Below is a listing with pictures in it. Copy it exactly without them.

Start of Block

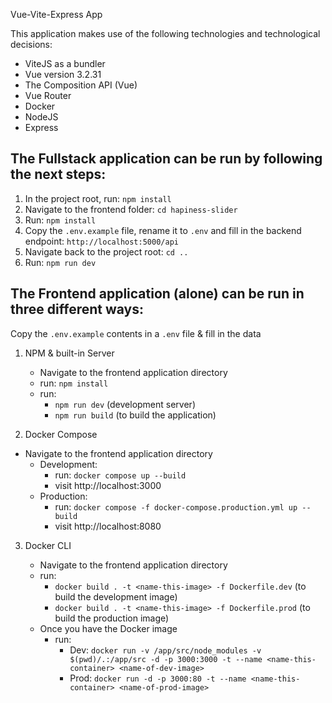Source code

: Vue-Vite-Express App

This application makes use of the following technologies and technological decisions:

- ViteJS as a bundler
- Vue version 3.2.31
- The Composition API (Vue)
- Vue Router
- Docker
- NodeJS
- Express

## The Fullstack application can be run by following the next steps:

1. In the project root, run: `npm install`
2. Navigate to the frontend folder: `cd hapiness-slider`
3. Run: `npm install`
4. Copy the `.env.example` file, rename it to `.env` and fill in the backend endpoint: `http://localhost:5000/api`
5. Navigate back to the project root: `cd ..`
6. Run: `npm run dev`

## The Frontend application (alone) can be run in three different ways:

Copy the `.env.example` contents in a `.env` file & fill in the data

1. NPM & built-in Server

   - Navigate to the frontend application directory
   - run: `npm install`
   - run:
     - `npm run dev` (development server)
     - `npm run build` (to build the application)

2. Docker Compose

- Navigate to the frontend application directory
  - Development:
    - run: `docker compose up --build`
    - visit http://localhost:3000
  - Production:
    - run: `docker compose -f docker-compose.production.yml up --build`
    - visit http://localhost:8080

3. Docker CLI

   - Navigate to the frontend application directory
   - run:
     - `docker build . -t <name-this-image> -f Dockerfile.dev` (to build the development image)
     - `docker build . -t <name-this-image> -f Dockerfile.prod` (to build the production image)
   - Once you have the Docker image
     - run:
       - Dev: `docker run -v /app/src/node_modules -v $(pwd)/.:/app/src -d -p 3000:3000 -t --name <name-this-container> <name-of-dev-image>`
       - Prod: `docker run -d -p 3000:80 -t --name <name-this-container> <name-of-prod-image>`
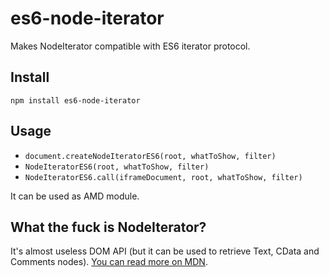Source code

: # es6-node-iterator
Makes NodeIterator compatible with ES6 iterator protocol.
## Install

`npm install es6-node-iterator`

## Usage

* `document.createNodeIteratorES6(root, whatToShow, filter)`
* `NodeIteratorES6(root, whatToShow, filter)`
* `NodeIteratorES6.call(iframeDocument, root, whatToShow, filter)`

It can be used as AMD module.

## What the fuck is NodeIterator?
It's almost useless DOM API (but it can be used to retrieve Text, CData and Comments nodes). [You can read more on MDN](https://developer.mozilla.org/en-US/docs/Web/API/Document.createNodeIterator).
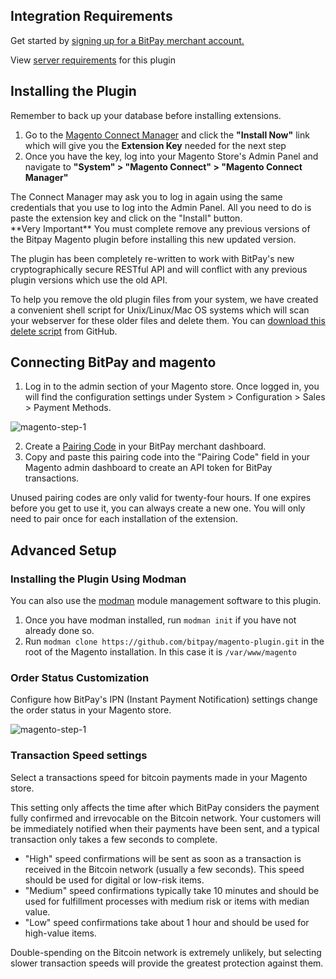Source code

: 

## Integration Requirements
Get started by [signing up for a BitPay merchant account.](https://bitpay.com/dashboard/signup)

View [server requirements](https://github.com/bitpay/magento-plugin/blob/master/GUIDE.md#server-requirements) for this plugin

## Installing the Plugin
Remember to back up your database before installing extensions.

1. Go to the [Magento Connect Manager](http://www.magentocommerce.com/magento-connect/bitpay-bitcoin-payment-method.html) and click the **"Install Now"** link which will give you the **Extension Key** needed for the next step
2. Once you have the key, log into your Magento Store's Admin Panel and navigate to **"System" > "Magento Connect" > "Magento Connect Manager"**

<div class="note">The Connect Manager may ask you to log in again using the same credentials that you use to log into the Admin Panel. All you need to do is paste the extension key and click on the "Install" button.</div>

<div class="warning">**Very Important** You must complete remove any previous versions of the Bitpay Magento plugin before installing this new updated version.</div>

The plugin has been completely re-written to work with BitPay's new cryptographically secure RESTful API and will conflict with any previous plugin versions which use the old API.

To help you remove the old plugin files from your system, we have created a convenient shell script for Unix/Linux/Mac OS systems which will scan your webserver for these older files and delete them. You can [download this delete script](https://github.com/bitpay/magento-plugin/blob/master/scripts/delete.sh) from GitHub.

## Connecting BitPay and magento
1. Log in to the admin section of your Magento store. Once logged in, you will find the configuration settings under System > Configuration > Sales > Payment Methods.

![magento-step-1](/images/integrations/details/Magentosettings.png)

2. Create a [Pairing Code](https://bitpay.com/dashboard/login/eyJ0b1N0YXRlTmFtZSI6Im1lbnUuZGFzaGJvYXJkIiwidG9QYXJhbXMiOnsicGFnZSI6ImFwaS10b2tlbnMifX0=) in your BitPay merchant dashboard.
3. Copy and paste this pairing code into the "Pairing Code" field in your Magento admin dashboard to create an API token for BitPay transactions.

<div class="note">Unused pairing codes are only valid for twenty-four hours. If one expires before you get to use it, you can always create a new one. You will only need to pair once for each installation of the extension.</div>

## Advanced Setup

### Installing the Plugin Using Modman
You can also use the [modman](https://github.com/colinmollenhour/modman) module management software to this plugin.

1. Once you have modman installed, run `modman init` if you have not already done so.
2. Run `modman clone https://github.com/bitpay/magento-plugin.git` in the root of the Magento installation. In this case it is `/var/www/magento`

### Order Status Customization
Configure how BitPay's IPN (Instant Payment Notification) settings change the order status in your Magento store.

![magento-step-1](/images/integrations/details/MagentoInvoicesettings.png)

### Transaction Speed settings
Select a transactions speed for bitcoin payments made in your Magento store.

<div class="note">This setting only affects the time after which BitPay considers the payment fully confirmed and irrevocable on the Bitcoin network. Your customers will be immediately notified when their payments have been sent, and a typical transaction only takes a few seconds to complete.</div>

- "High" speed confirmations will be sent as soon as a transaction is received in the Bitcoin network (usually a few seconds). This speed should be used for digital or low-risk items.
- "Medium" speed confirmations typically take 10 minutes and should be used for fulfillment processes with medium risk or items with median value.
- "Low" speed confirmations take about 1 hour and should be used for high-value items.

<div class="note">Double-spending on the Bitcoin network is extremely unlikely, but selecting slower transaction speeds will provide the greatest protection against them.</div>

End of Block

◆ **FINISHED EXERCISE**:
Source code

: Vue-Vite-Express App

This application makes use of the following technologies and technological decisions:

- ViteJS as a bundler
- Vue version 3.2.31
- The Composition API (Vue)
- Vue Router
- Docker
- NodeJS
- Express

## The Fullstack application can be run by following the next steps:

1. In the project root, run: `npm install`
2. Navigate to the frontend folder: `cd hapiness-slider`
3. Run: `npm install`
4. Copy the `.env.example` file, rename it to `.env` and fill in the backend endpoint: `http://localhost:5000/api`
5. Navigate back to the project root: `cd ..`
6. Run: `npm run dev`

## The Frontend application (alone) can be run in three different ways:

Copy the `.env.example` contents in a `.env` file & fill in the data

1. NPM & built-in Server

   - Navigate to the frontend application directory
   - run: `npm install`
   - run:
     - `npm run dev` (development server)
     - `npm run build` (to build the application)

2. Docker Compose

- Navigate to the frontend application directory
  - Development:
    - run: `docker compose up --build`
    - visit http://localhost:3000
  - Production:
    - run: `docker compose -f docker-compose.production.yml up --build`
    - visit http://localhost:8080

3. Docker CLI

   - Navigate to the frontend application directory
   - run:
     - `docker build . -t <name-this-image> -f Dockerfile.dev` (to build the development image)
     - `docker build . -t <name-this-image> -f Dockerfile.prod` (to build the production image)
   - Once you have the Docker image
     - run:
       - Dev: `docker run -v /app/src/node_modules -v $(pwd)/.:/app/src -d -p 3000:3000 -t --name <name-this-container> <name-of-dev-image>`
       - Prod: `docker run -d -p 3000:80 -t --name <name-this-container> <name-of-prod-image>`
Source code

: # es6-node-iterator
Makes NodeIterator compatible with ES6 iterator protocol.
## Install

`npm install es6-node-iterator`

## Usage

* `document.createNodeIteratorES6(root, whatToShow, filter)`
* `NodeIteratorES6(root, whatToShow, filter)`
* `NodeIteratorES6.call(iframeDocument, root, whatToShow, filter)`

It can be used as AMD module.

## What the fuck is NodeIterator?
It's almost useless DOM API (but it can be used to retrieve Text, CData and Comments nodes). [You can read more on MDN](https://developer.mozilla.org/en-US/docs/Web/API/Document.createNodeIterator).
Source code

: 

## Integration Requirements
Get started by [signing up for a BitPay merchant account.](https://bitpay.com/dashboard/signup)

View [server requirements](https://github.com/bitpay/magento-plugin/blob/master/GUIDE.md#server-requirements) for this plugin

## Installing the Plugin
Remember to back up your database before installing extensions.

1. Go to the [Magento Connect Manager](http://www.magentocommerce.com/magento-connect/bitpay-bitcoin-payment-method.html) and click the **"Install Now"** link which will give you the **Extension Key** needed for the next step
2. Once you have the key, log into your Magento Store's Admin Panel and navigate to **"System" > "Magento Connect" > "Magento Connect Manager"**

<div class="note">The Connect Manager may ask you to log in again using the same credentials that you use to log into the Admin Panel. All you need to do is paste the extension key and click on the "Install" button.</div>

<div class="warning">**Very Important** You must complete remove any previous versions of the Bitpay Magento plugin before installing this new updated version.</div>

The plugin has been completely re-written to work with BitPay's new cryptographically secure RESTful API and will conflict with any previous plugin versions which use the old API.

To help you remove the old plugin files from your system, we have created a convenient shell script for Unix/Linux/Mac OS systems which will scan your webserver for these older files and delete them. You can [download this delete script](https://github.com/bitpay/magento-plugin/blob/master/scripts/delete.sh) from GitHub.

## Connecting BitPay and magento
1. Log in to the admin section of your Magento store. Once logged in, you will find the configuration settings under System > Configuration > Sales > Payment Methods.

![magento-step-1](/images/integrations/details/Magentosettings.png)

2. Create a [Pairing Code](https://bitpay.com/dashboard/login/eyJ0b1N0YXRlTmFtZSI6Im1lbnUuZGFzaGJvYXJkIiwidG9QYXJhbXMiOnsicGFnZSI6ImFwaS10b2tlbnMifX0=) in your BitPay merchant dashboard.
3. Copy and paste this pairing code into the "Pairing Code" field in your Magento admin dashboard to create an API token for BitPay transactions.

<div class="note">Unused pairing codes are only valid for twenty-four hours. If one expires before you get to use it, you can always create a new one. You will only need to pair once for each installation of the extension.</div>

## Advanced Setup

### Installing the Plugin Using Modman
You can also use the [modman](https://github.com/colinmollenhour/modman) module management software to this plugin.

1. Once you have modman installed, run `modman init` if you have not already done so.
2. Run `modman clone https://github.com/bitpay/magento-plugin.git` in the root of the Magento installation. In this case it is `/var/www/magento`

### Order Status Customization
Configure how BitPay's IPN (Instant Payment Notification) settings change the order status in your Magento store.

![magento-step-1](/images/integrations/details/MagentoInvoicesettings.png)

### Transaction Speed settings
Select a transactions speed for bitcoin payments made in your Magento store.

<div class="note">This setting only affects the time after which BitPay considers the payment fully confirmed and irrevocable on the Bitcoin network. Your customers will be immediately notified when their payments have been sent, and a typical transaction only takes a few seconds to complete.</div>

- "High" speed confirmations will be sent as soon as a transaction is received in the Bitcoin network (usually a few seconds). This speed should be used for digital or low-risk items.
- "Medium" speed confirmations typically take 10 minutes and should be used for fulfillment processes with medium risk or items with median value.
- "Low" speed confirmations take about 1 hour and should be used for high-value items.

<div class="note">Double-spending on the Bitcoin network is extremely unlikely, but selecting slower transaction speeds will provide the greatest protection against them.</div>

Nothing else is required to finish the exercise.